£4.3m transformation of Sunderland's Holy Trinity Church gathers pace ahead of reopening
The transformation of one of Sunderland’s most historic buildings is gathering pace ahead of a reopening this autumn.
Once at the heart of old Sunderland housing the old town’s council chamber and library, Holy Trinity Church in the East End played a vital role in the community, but in more recent decades the Grade I-listed building had fallen into disrepair.
Now, more than 300 years since it was built, it’s taking shape as a new events and arts space for the city named Seventeen Nineteen, after the year the church was created for the Parish of Sunderland.
The £4.3million project to restore and transform the site will come to fruition when the building opens to the public in autumn. Ahead of the reopening, dignitaries have visited the site to check out some of the highly-skilled work that’s gone into the restoration which is led by the Churches Conservation Trust (CCT) who care for the Georgian building.
Mayor of Sunderland, Harry Trueman, said: “It’s been a number of years since I visited Holy Trinity Church. I was delighted to be invited along with my wife and Mayoress, Dorothy, to see the transformation, which was tremendous to say the least.
"The workmanship of stonemasons, carpenters, bricklayers, glaziers and all the other trades was exceptional. The architect and all the management team are exceptional and so committed to this project.”
Work undertaken on the building includes urgent and highly-skilled fabric repair, including brickwork and masonry, plastering and joinery, as well as sensitively equipping this space with up to date facilities.
Just some of the major works undertaken include replacing all of the windows with an original sash window design; introducing an under floor air flow system with the removal of over 600 tonnes of rubble from the floor void to allow airflow back into the building so it can breathe once again; replacing more than 14,000 handmade bricks and skilled stone masons repairing damaged stone work using traditional methods.
While sympathetically restoring the building’s historic features, modernisation works include under floor heating, toilets, a welcome desk and a servery counter for functions, as well as a brand new nave ceiling, all new lights, a new glass entrance way to keep out the wind, stone floors and an office space.
Councillor Barbara McClennan, Hendon ward, said: “It was fascinating to see the work already done and to discuss what was planned in Holy Trinity as it "unveils its new persona – Seventeen Nineteen.

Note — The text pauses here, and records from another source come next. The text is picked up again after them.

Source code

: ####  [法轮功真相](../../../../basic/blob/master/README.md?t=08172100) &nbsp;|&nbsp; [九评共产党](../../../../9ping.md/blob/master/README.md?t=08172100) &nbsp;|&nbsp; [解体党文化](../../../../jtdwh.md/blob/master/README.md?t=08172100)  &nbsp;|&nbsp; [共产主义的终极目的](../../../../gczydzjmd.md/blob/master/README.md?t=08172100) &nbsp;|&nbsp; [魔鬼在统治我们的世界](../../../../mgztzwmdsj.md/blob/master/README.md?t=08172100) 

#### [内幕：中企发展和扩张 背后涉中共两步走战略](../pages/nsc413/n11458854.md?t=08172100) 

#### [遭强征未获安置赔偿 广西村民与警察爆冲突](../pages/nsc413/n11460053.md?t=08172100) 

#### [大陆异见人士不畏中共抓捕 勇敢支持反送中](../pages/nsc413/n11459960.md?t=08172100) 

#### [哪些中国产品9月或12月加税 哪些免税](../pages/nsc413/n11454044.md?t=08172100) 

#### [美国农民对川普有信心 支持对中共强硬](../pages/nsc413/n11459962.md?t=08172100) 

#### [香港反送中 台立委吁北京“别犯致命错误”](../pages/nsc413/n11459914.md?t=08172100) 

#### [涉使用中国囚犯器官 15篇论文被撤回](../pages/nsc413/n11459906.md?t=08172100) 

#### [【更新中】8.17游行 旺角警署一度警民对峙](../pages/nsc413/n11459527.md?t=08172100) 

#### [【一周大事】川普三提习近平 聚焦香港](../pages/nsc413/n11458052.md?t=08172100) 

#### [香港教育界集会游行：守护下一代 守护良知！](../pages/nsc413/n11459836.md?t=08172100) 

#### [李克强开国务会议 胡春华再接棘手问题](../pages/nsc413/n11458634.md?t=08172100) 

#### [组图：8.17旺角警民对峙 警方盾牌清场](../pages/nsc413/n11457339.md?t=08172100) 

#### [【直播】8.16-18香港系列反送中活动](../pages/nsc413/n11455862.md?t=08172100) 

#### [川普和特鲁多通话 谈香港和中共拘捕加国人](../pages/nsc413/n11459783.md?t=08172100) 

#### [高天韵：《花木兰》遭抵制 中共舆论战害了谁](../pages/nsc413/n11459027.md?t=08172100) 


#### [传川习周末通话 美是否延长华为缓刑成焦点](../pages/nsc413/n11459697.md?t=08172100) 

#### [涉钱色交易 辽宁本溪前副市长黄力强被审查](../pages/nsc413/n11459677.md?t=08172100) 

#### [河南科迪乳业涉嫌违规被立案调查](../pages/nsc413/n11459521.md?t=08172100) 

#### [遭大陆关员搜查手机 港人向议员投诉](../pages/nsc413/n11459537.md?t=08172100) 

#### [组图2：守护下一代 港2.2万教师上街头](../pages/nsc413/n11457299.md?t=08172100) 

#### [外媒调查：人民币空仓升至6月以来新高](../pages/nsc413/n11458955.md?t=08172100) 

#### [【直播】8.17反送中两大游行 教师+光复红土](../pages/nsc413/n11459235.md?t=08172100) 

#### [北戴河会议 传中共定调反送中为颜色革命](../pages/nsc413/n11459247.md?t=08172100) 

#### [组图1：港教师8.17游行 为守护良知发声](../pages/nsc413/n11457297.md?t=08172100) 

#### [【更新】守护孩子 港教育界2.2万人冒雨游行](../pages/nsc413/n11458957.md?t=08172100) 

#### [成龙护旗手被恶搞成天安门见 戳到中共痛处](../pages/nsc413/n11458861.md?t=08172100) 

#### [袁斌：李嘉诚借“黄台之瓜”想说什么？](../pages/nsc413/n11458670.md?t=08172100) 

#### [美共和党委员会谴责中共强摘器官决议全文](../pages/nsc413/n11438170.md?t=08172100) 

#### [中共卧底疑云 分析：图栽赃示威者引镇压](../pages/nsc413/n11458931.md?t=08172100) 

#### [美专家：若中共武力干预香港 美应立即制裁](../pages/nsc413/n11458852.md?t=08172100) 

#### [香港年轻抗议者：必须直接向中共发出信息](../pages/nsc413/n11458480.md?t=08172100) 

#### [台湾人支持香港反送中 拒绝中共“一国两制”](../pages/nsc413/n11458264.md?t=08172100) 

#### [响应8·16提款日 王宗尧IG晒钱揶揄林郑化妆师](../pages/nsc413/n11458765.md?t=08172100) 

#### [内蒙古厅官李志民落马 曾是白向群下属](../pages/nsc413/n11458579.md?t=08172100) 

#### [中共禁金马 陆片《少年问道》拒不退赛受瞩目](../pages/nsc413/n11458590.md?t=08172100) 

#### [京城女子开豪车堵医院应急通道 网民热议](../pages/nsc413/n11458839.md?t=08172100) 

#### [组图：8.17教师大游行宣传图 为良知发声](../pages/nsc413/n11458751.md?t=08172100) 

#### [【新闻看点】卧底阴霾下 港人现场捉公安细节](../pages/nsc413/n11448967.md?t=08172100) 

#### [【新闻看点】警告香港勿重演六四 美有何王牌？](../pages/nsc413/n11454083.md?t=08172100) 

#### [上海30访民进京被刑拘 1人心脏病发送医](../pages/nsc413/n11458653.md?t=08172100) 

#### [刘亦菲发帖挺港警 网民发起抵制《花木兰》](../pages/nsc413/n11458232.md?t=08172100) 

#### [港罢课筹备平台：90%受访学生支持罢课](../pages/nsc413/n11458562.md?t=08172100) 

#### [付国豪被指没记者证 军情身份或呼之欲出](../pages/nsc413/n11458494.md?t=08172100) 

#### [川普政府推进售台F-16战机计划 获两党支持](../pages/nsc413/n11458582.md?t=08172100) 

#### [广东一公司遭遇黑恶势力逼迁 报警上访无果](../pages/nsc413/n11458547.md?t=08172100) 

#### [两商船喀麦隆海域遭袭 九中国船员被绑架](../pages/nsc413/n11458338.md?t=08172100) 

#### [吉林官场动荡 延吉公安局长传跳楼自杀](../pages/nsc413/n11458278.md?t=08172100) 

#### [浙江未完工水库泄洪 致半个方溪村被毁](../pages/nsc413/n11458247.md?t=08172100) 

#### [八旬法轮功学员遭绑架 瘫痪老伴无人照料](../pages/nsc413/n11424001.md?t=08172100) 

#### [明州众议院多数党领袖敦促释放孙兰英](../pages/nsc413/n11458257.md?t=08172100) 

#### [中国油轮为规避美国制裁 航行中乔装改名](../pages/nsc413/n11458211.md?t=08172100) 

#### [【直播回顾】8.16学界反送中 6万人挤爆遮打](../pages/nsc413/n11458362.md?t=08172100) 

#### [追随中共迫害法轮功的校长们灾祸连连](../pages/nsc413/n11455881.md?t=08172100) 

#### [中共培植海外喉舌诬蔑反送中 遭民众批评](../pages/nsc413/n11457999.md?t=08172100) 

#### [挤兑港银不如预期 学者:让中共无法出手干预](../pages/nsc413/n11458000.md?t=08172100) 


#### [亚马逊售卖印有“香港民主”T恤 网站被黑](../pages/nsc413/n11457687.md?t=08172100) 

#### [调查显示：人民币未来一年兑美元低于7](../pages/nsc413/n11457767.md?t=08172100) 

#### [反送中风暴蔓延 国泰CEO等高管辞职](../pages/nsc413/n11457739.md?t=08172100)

"A visitor would probably say ‘What’s changed. It looks the same to me?’ That is what good conservation is all about. Only when you search for the modernising effects do you notice necessities of the modern age - toilets, safe stairs, underfloor heating etc. Every job has taken hours, days, weeks to complete but visitors wouldn’t know it. It’s a true tribute to old fashioned craftsmanship.”
Michael Dixon, St Michael’s Ward Councillor, said: “It was a great pleasure to join a recent tour of Holy Trinity Church with the Mayor and Mayoress, plus fellow East Area Councillors. We saw for ourselves the extensive restorative work that has taken place, with the many people involved working very hard.”